When the maple leaves start to turn orange and drop to the wet ground when the rains turn cold, I always think of my favorite city, Chicago. The perfume of wet, freshly fallen maple leaves takes me back to the mid-80s, when I spent all my weekends in Chicago to escape the quirky college I attended in my least favorite town,Kankakee
My best friend lived on the South Side and she married a guy from housing projects on the Near North Side. She dropped out of college when she got pregnant and moved in with her in-laws. I was a farm girl and ate up all that urban grit. The knife fights, the make-out sessions with my friend's brother-in-law in the bedroom upstairs with the radio turn low, the showers with no water pressure, the pick-up basketball games, the gigantic blocks of WIC cheese, the problem of not being able to get a job because even your address wasn't good enough. My friends' joy of living, the passion for trying to make a decent life, a safe life, and their intense loyalty to a city that challenged and nurtured them was unlike anything I had known in anyone in the flat corn country where I grew up.

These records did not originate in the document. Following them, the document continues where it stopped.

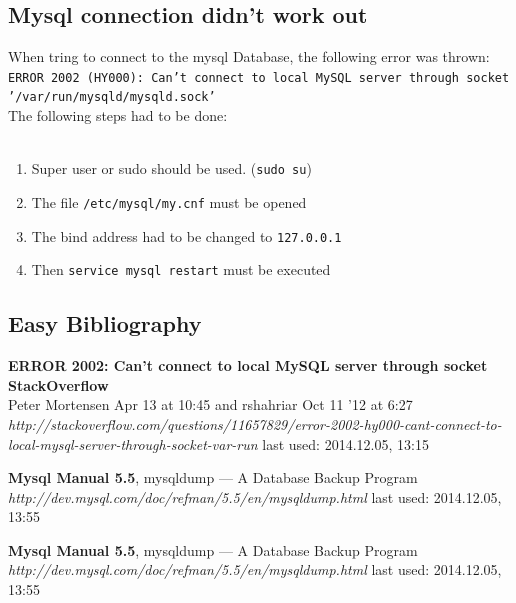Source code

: \documentclass[10pt]{article}
\begin{document}
\subsection{Mysql connection didn't work out}
When tring to connect to the mysql Database, the following error was thrown:
\texttt{ERROR 2002 (HY000): Can't connect to local MySQL server through socket '/var/run/mysqld/mysqld.sock'} \\
The following steps had to be done: \\
\\ 
\begin{enumerate}
\item Super user or sudo should be used. (\texttt{sudo su}) 
\item The file \texttt{/etc/mysql/my.cnf} must be opened 
\item The bind address had to be changed to \texttt{127.0.0.1}
\item Then \texttt{service mysql restart} must be executed
\end{enumerate}
\cite{mysqlProblem1}



\subsection{Easy Bibliography}
\begin{thebibliography}{56}

  
  \textbf{ERROR 2002: Can't connect to local MySQL server through socket \\ StackOverflow} \\ Peter Mortensen Apr 13 at 10:45 and  rshahriar Oct 11 '12 at 6:27 \\
  \textit{http://stackoverflow.com/questions/11657829/error-2002-hy000-cant-connect-to-local-mysql-server-through-socket-var-run}
  \newline last used: 2014.12.05, 13:15
 
  \textbf{Mysql Manual 5.5}, mysqldump — A Database Backup Program\\
  \textit{http://dev.mysql.com/doc/refman/5.5/en/mysqldump.html}
  \newline last used: 2014.12.05, 13:55
  
  \textbf{Mysql Manual 5.5}, mysqldump — A Database Backup Program\\
  \textit{http://dev.mysql.com/doc/refman/5.5/en/mysqldump.html}
  \newline last used: 2014.12.05, 13:55
  



\end{thebibliography}
\end{document}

Back in those college days, we prowled the waterfront parks at night, haunted the cheapest diners, maybe went roller-skating or out for pizza at Gino's East when one of us got paid. As the lake crusted over with ice and the need for me to study and my friends to make money, we moved on and lost touch.

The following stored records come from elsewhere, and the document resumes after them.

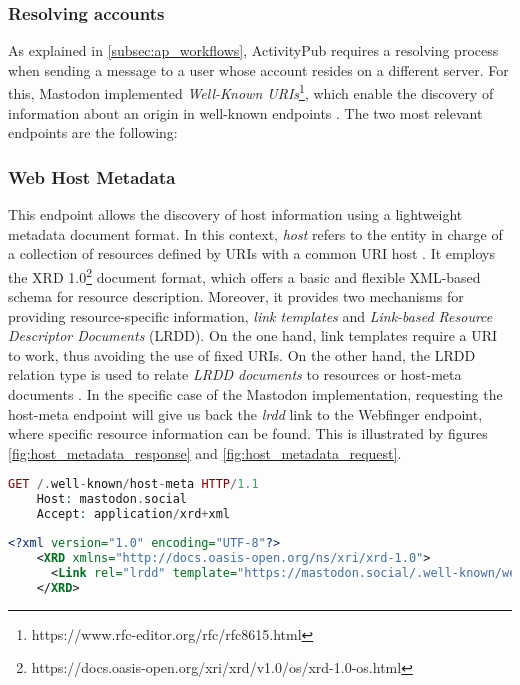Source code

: \subsubsection*{\textbf{Resolving accounts}}
As explained in \ref{subsec:ap_workflows}, ActivityPub requires a resolving process when sending a message to a user whose account resides on a different server. For this, Mastodon implemented \emph{Well-Known URIs}\footnote{https://www.rfc-editor.org/rfc/rfc8615.html}, which enable the discovery of information about an origin in well-known endpoints \cite{nottingham_2019}. The two most relevant endpoints are the following: 

\subsubsection*{Web Host Metadata}
This endpoint allows the discovery of host information using a lightweight metadata document format. In this context, \emph{host} refers to the entity in charge of a collection of resources defined by URIs with a common URI host \cite{cook_2011}. It employs the XRD 1.0\footnote{https://docs.oasis-open.org/xri/xrd/v1.0/os/xrd-1.0-os.html} document format, which offers a basic and flexible XML-based schema for resource description. Moreover, it provides two mechanisms for providing resource-specific information, \emph{link templates} and \emph{Link-based Resource Descriptor Documents} (LRDD). On the one hand, link templates require a URI to work, thus avoiding the use of fixed URIs. On the other hand, the LRDD relation type is used to relate \emph{LRDD documents} to resources or host-meta documents \cite{cook_2011}. In the specific case of the Mastodon implementation, requesting the host-meta endpoint will give us back the \emph{lrdd} link to the Webfinger endpoint, where specific resource information can be found. This is illustrated by figures \ref{fig:host_metadata_response} and \ref{fig:host_metadata_request}.

    \pagebreak
\lstset{style=JSONStyle}
\begin{lstlisting}[language=PHP, caption=Web Host Metadata request to mastodon.social, label=fig:host_metadata_request, float=ht]
    GET /.well-known/host-meta HTTP/1.1
    Host: mastodon.social
    Accept: application/xrd+xml
\end{lstlisting}

\lstset{style=JSONStyle}
\begin{lstlisting}[language=XML, caption=Web Host metadata response from mastodon.social, label=fig:host_metadata_response, float=h!]
    <?xml version="1.0" encoding="UTF-8"?>
    <XRD xmlns="http://docs.oasis-open.org/ns/xri/xrd-1.0">
      <Link rel="lrdd" template="https://mastodon.social/.well-known/webfinger?resource={uri}"/>
    </XRD>
\end{lstlisting}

My life brought me to Chicago in an October 20 years later for one of the city's cursed marathons, I enjoyed the city even when I had money to go to restaurants, stay at hotels in the Loop downtown, and to take an architecture tour to gawk at the first skyscrapers ever built and the new ones being built. Chicago was like me! (Or at least I like to think so.) Chicago had succeeded just as I had. It felt like we reached a comfortable, prosperous middle age at the same time. The Millenium Park expresses for me the city's joy about being prosperous and talented and, let's face it, fun. That fountain with the faces that spit waterfalls? Who couldn't love that? The Bean, the highly polished stainless steel mass, reflects the entire skyline or your own face depending on where you stand. And let's not forget the night Obama won when thousands gathered in hope that Chicago's mojo would rub off on the world
With all the attention focused on Chicago in the past year, I started a novel based on my experience. Thinking of my friends made me long to try to make contact yet again and, once again, I search on Facebook. This time - about 20,000 words in, I found them!

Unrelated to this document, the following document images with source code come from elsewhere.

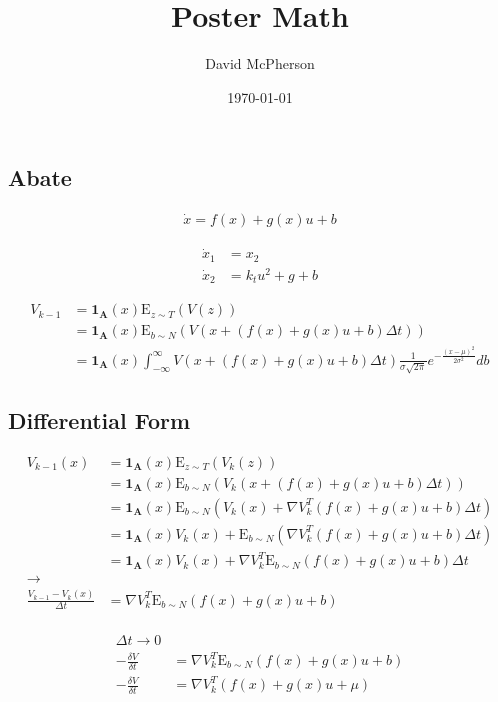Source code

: \documentclass[a4paper]{article}
\title{Poster Math}
\author{David McPherson}
\date{\today}
\begin{document}
  \subsection{Abate}

  \begin{align*}
  \dot{x} = f(x) + g(x) u + b
  \end{align*}

  \begin{align*}
  \dot{x}_1 &= x_2
  \\
  \dot{x}_2 &= k_t u^2 + g + b
  \end{align*}

  \begin{align*}
  V_{k-1} & = \mathbf{1_A}(x) \mathrm{E}_{z \sim T} (V(z))
  \\ & = \mathbf{1_A}(x) \mathrm{E}_{b\sim N} (V( x + (f(x) + g(x) u + b) \Delta t) )
  \\ & = \mathbf{1_A}(x) \int_{-\infty}^{\infty} V( x + (f(x) + g(x) u + b) \Delta t) \frac{1}{\sigma \sqrt{2 \pi}} e^{-\frac{(x-\mu)^2}{2 \sigma^2}} db
  \end{align*}

  \subsection{Differential Form}

  \begin{align*}
  V_{k-1}(x) & = \mathbf{1_A}(x) \mathrm{E}_{z \sim T} (V_k(z))
  \\ & = \mathbf{1_A}(x) \mathrm{E}_{b\sim N} (V_k( x + (f(x) + g(x) u + b) \Delta t) )
  \\ & = \mathbf{1_A}(x) \mathrm{E}_{b\sim N} (V_k( x ) + \nabla V_k^T (f(x) + g(x) u + b) \Delta t )
  \\ & = \mathbf{1_A}(x) V_k(x) + \mathrm{E}_{b\sim N} ( \nabla V_k^T (f(x) + g(x) u + b) \Delta t )
  \\ & = \mathbf{1_A}(x) V_k(x) + \nabla V_k^T \mathrm{E}_{b\sim N} ( f(x) + g(x) u + b ) \Delta t
  \\ \rightarrow
  \\ \frac{V_{k-1} - V_k(x)}{\Delta t} &= \nabla V_k^T \mathrm{E}_{b\sim N} ( f(x) + g(x) u + b )
  \end{align*}

  \begin{align*}
  \\ \Delta t \rightarrow 0
  \\ -\frac{\delta V}{\delta t} &= \nabla V_k^T \mathrm{E}_{b\sim N} ( f(x) + g(x) u + b )
  \\ -\frac{\delta V}{\delta t} &= \nabla V_k^T ( f(x) + g(x) u + \mu )
  \end{align*}
\end{document}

We met again this year after twenty years and more apart. We spent time together as soon as I could fly to O'Hare and we spent the day sailing on Lake Michigan in their sailboat on a glorious summer day.The years slipped away and the joy returns when we talked of how much we meant to each other and how often we thought of each other and I try to stay only a little jealous that they never left Chicago at all. I was delighted they fulfilled their dreams, they have prospered and that my book could yet have a happy ending!